Pendant des mois, Borden avait résisté à l’agitation autour de la conscription, craignant des troubles plus importants si elle était imposée. « Elle pourrait entraîner la guerre civile [dans la province de] Québec », confia-t-il à un des partisans du mouvement Bonne Entente. En mai 1917, quand le cabinet fut informé que la conscription serait appliquée, Blondin et Patenaude prévinrent qu’elle « les [ferait] disparaître du paysage politique, eux et le parti [dans la province de Québec] pour 25 ans ». La participation de Borden au cabinet de guerre impérial et sa vive préoccupation à l’égard du taux de recrutement volontaire, tombé bien en deçà du nombre de victimes au front, avaient été des facteurs décisifs pour le faire changer d’idée. Au printemps de 1917, le nombre de victimes atteignait le double de celui des recrues. Selon Borden, le fait de prendre part au conseil du gouvernement de l’Empire et d’être aux cœur des discussions sur la guerre et la paix accentuait la responsabilité du Canada de tout faire pour soutenir ses soldats. Fait plus important encore, Borden avait établi un lien avec « ses gars » au front et dans les longues salles des hôpitaux en Angleterre. Quand il présenterait le projet de loi concernant le service militaire le 11 juin à la Chambre des communes dans une atmosphère sombre et lugubre, il demanda : « Si nous ne prenons pas cette mesure, si nous ne fournissons pas de renforts, si nous ne maintenons pas notre foi engagée, avec quelle contenance pourrons-nous accueillir [nos soldats] à leur retour ? »

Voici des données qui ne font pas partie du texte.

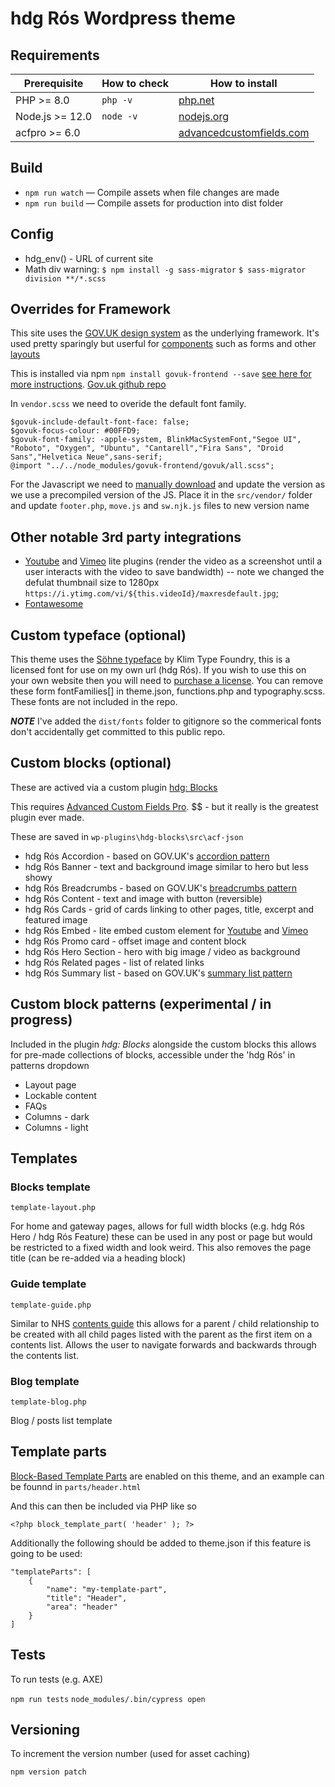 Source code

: # hdg Rós Wordpress theme

## Requirements

| Prerequisite    | How to check | How to install                                  |
| --------------- | ------------ | ----------------------------------------------- |
| PHP >= 8.0    | `php -v`     | [php.net](http://php.net/manual/en/install.php) |
| Node.js >= 12.0 | `node -v`    | [nodejs.org](http://nodejs.org/)                |
| acfpro >= 6.0 |              | [advancedcustomfields.com](https://www.advancedcustomfields.com/pro/)         |

## Build

- `npm run watch` — Compile assets when file changes are made
- `npm run build` — Compile assets for production into dist folder

## Config

- hdg_env() - URL of current site
- Math div warning: `$ npm install -g sass-migrator` `$ sass-migrator division **/*.scss`

## Overrides for Framework

This site uses the [GOV.UK design system](https://design-system.service.gov.uk) as the underlying framework. It's used pretty sparingly but userful for [components](https://design-system.service.gov.uk/components/) such as forms and other [layouts](https://design-system.service.gov.uk/styles/layout/)

This is installed via npm `npm install govuk-frontend --save` [see here for more instructions](https://frontend.design-system.service.gov.uk/installing-with-npm/#install-with-node-js-package-manager-npm). [Gov.uk github repo](https://github.com/alphagov/govuk-design-system)

In `vendor.scss` we need to overide the default font family. 

```
$govuk-include-default-font-face: false;
$govuk-focus-colour: #00FFD9;
$govuk-font-family: -apple-system, BlinkMacSystemFont,"Segoe UI", "Roboto", "Oxygen", "Ubuntu", "Cantarell","Fira Sans", "Droid Sans","Helvetica Neue",sans-serif;
@import "../../node_modules/govuk-frontend/govuk/all.scss";
```

For the Javascript we need to [manually download](https://frontend.design-system.service.gov.uk/install-using-precompiled-files/#install-using-precompiled-files) and update the version as we use a precompiled version of the JS. Place it in the `src/vendor/` folder and update `footer.php`, `move.js` and `sw.njk.js` files to new version name

## Other notable 3rd party integrations
- [Youtube](https://github.com/paulirish/lite-youtube-embed) and [Vimeo](https://github.com/slightlyoff/lite-vimeo) lite plugins (render the video as a screenshot until a user interacts with the video to save bandwidth) -- note we changed the defulat thumbnail size to 1280px `https://i.ytimg.com/vi/${this.videoId}/maxresdefault.jpg`;
- [Fontawesome](https://fontawesome.com)

## Custom typeface (optional)

This theme uses the [Söhne typeface](https://klim.co.nz/collections/soehne/) by Klim Type Foundry, this is a licensed font for use on my own url (hdg Rós). If you wish to use this on your own website then you will need to [purchase a license](https://klim.co.nz/buy/soehne/). You can remove these form fontFamilies[] in theme.json, functions.php and typography.scss. These fonts are not included in the repo. 

***NOTE*** I've added the `dist/fonts` folder to gitignore so the commerical fonts don't accidentally get committed to this public repo.

## Custom blocks (optional)

These are actived via a custom plugin [hdg: Blocks](https://github.com/dogwonder/hdg-plugin)

This requires [Advanced Custom Fields Pro](https://www.advancedcustomfields.com/pro/). $$ - but it really is the greatest plugin ever made. 

These are saved in `wp-plugins\hdg-blocks\src\acf-json`

- hdg Rós Accordion - based on GOV.UK's [accordion pattern](https://design-system.service.gov.uk/components/accordion/)
- hdg Rós Banner - text and background image similar to hero but less showy
- hdg Rós Breadcrumbs - based on GOV.UK's [breadcrumbs pattern](https://design-system.service.gov.uk/components/breadcrumbs/) 
- hdg Rós Content - text and image with button (reversible)
- hdg Rós Cards - grid of cards linking to other pages, title, excerpt and featured image
- hdg Rós Embed - lite embed custom element for [Youtube](https://github.com/paulirish/lite-youtube-embed) and [Vimeo](https://github.com/slightlyoff/lite-vimeo)
- hdg Rós Promo card - offset image and content block
- hdg Rós Hero Section - hero with big image / video as background
- hdg Rós Related pages - list of related links
- hdg Rós Summary list - based on GOV.UK's [summary list pattern](https://design-system.service.gov.uk/components/summary-list/) 

## Custom block patterns (experimental / in progress)

Included in the plugin *hdg: Blocks* alongside the custom blocks this allows for pre-made collections of blocks, accessible under the 'hdg Rós' in patterns dropdown

- Layout page
- Lockable content
- FAQs
- Columns - dark
- Columns - light

## Templates

### Blocks template

`template-layout.php` 

For home and gateway pages, allows for full width blocks (e.g. hdg Rós Hero / hdg Rós Feature) these can be used in any post or page but would be restricted to a fixed width and look weird. This also removes the page title (can be re-added via a heading block)

### Guide template

`template-guide.php`

Similar to NHS [contents guide](https://www.nhs.uk/conditions/type-2-diabetes/) this allows for a parent / child relationship to be created with all child pages listed with the parent as the first item on a contents list. Allows the user to navigate forwards and backwards through the contents list. 

### Blog template

`template-blog.php`

Blog / posts list template

## Template parts

[Block-Based Template Parts](https://learn.wordpress.org/tutorial/using-block-template-parts-in-classic-themes/) are enabled on this theme, and an example can be founnd in `parts/header.html`

And this can then be included via PHP like so

`<?php block_template_part( 'header' ); ?>`

Additionally the following should be added to theme.json if this feature is going to be used:

```
"templateParts": [
    {
        "name": "my-template-part",
        "title": "Header",
        "area": "header"
    }
]
```

## Tests

To run tests (e.g. AXE)

`npm run tests`
`node_modules/.bin/cypress open`


## Versioning

To increment the version number (used for asset caching)

`npm version patch`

À la même réunion du cabinet en mai, Borden avait annoncé qu’il allait demander à Laurier de se joindre à lui dans un gouvernement de coalition pour soutenir la conscription. C’est ce qu’il fit une semaine plus tard. Laurier hésita ; il était opposé à la coercition, mais savait que plusieurs de ses collègues anglophones y étaient très favorables. Finalement, le 6 juin, il refusa. Plusieurs membres du cabinet de Borden poussèrent un grand soupir de soulagement. Ils abhorraient l’idée de coopérer avec les libéraux et croyaient pouvoir remporter facilement sans eux les élections qui approchaient en faisant campagne sur le thème de la conscription. Toutefois, Borden persista et travailla pendant des mois pour réaliser une coalition entre son parti et des libéraux conscriptionnistes. Pendant ce temps, ses collègues présentèrent en vitesse deux projets de loi pour modifier le droit de vote en vue des élections prochaines. La Loi des électeurs militaires permit de manipuler le compte de votes au front, et la Loi des élections en temps de guerre, adoptée finalement vers la fin de septembre, enlevait le droit de vote aux émigrés de pays ennemis arrivés au Canada après 1902 et le donnait aux femmes de la famille immédiate des soldats. Cette détermination à adopter des mesures ouvertement partisanes fit finalement pencher la balance en faveur de la coalition. Des libéraux conscriptionnistes encore indécis, notamment Arthur Lewis Watkins Sifton*, Newton Wesley Rowell* et Frank Broadstreet Carvell*, savaient que c’était leur dernière chance et se rallièrent rapidement. La formation du gouvernement d’union fut annoncée le samedi 13 octobre. Il y avait sept libéraux dans le nouveau cabinet et un autre s’ajouterait avant la fin du mois. On raconte que John Dowsley Reid, qui pensait, comme des dizaines de tories, que la coalition ne verrait pas le jour, déclara d’un air railleur qu’il « appuierait Borden dans un concours de patience contre Job ».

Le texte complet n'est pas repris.